Vitamin K

How does Vitamin K work?

Vitamin K is an essential vitamin that is needed by the body for blood clotting and other important processes.

Are there safety concerns?

The two forms of vitamin K (vitamin K1 and vitamin K2) are LIKELY SAFE for most people when taken by mouth or injected into the vein appropriately. Most people do not experience any side effects when taking in the recommended amount each day.

Special Precautions & Warnings:

Pregnancy and breast-feeding: When taken in the recommended amount each day, vitamin K is considered safe for pregnant and breast-feeding women. Don't use higher amounts without the advice of your healthcare professional.

Children: The form of vitamin K known as vitamin K1 is LIKELY SAFE for children when taken by mouth or injected into the body appropriately.

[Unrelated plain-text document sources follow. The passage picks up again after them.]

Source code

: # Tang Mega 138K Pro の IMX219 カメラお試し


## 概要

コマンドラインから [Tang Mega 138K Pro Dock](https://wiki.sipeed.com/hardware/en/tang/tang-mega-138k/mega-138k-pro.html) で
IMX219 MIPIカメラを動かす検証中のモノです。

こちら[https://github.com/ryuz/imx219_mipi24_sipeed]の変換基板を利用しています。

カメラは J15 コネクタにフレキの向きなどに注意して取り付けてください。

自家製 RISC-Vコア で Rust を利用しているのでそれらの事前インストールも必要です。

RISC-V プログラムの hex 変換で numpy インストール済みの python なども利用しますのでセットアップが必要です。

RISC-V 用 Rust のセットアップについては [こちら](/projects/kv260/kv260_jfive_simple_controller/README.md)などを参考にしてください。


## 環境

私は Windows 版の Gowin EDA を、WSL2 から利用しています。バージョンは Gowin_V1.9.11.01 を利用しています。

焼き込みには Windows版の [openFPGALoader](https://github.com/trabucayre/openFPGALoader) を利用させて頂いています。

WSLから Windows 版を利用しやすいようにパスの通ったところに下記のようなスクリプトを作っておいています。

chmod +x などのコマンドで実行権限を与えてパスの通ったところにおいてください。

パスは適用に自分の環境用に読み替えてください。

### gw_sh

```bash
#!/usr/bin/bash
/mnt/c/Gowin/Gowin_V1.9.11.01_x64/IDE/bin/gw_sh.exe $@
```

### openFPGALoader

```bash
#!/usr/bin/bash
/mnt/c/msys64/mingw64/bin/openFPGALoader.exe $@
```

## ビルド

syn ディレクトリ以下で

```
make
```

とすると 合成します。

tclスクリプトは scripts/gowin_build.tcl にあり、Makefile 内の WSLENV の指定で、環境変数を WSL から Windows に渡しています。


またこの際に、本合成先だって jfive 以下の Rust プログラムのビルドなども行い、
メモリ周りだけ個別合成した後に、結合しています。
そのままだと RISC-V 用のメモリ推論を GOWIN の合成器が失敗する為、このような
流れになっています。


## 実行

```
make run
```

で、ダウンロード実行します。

Diabetes: The form of vitamin K known as vitamin K1 might lower blood sugar levels. If you have diabetes and take vitamin K1, monitor your blood sugar levels closely.

Kidney disease: Too much vitamin K can be harmful if you are receiving dialysis treatments due to kidney disease.

Liver disease: Vitamin K is not effective for treating clotting problems caused by severe liver disease. In fact, high doses of vitamin K can make clotting problems worse in these people.

Reduced bile secretion: People with decreased bile secretion who are taking vitamin K might need to take supplemental bile salts along with vitamin K to ensure vitamin K absorption.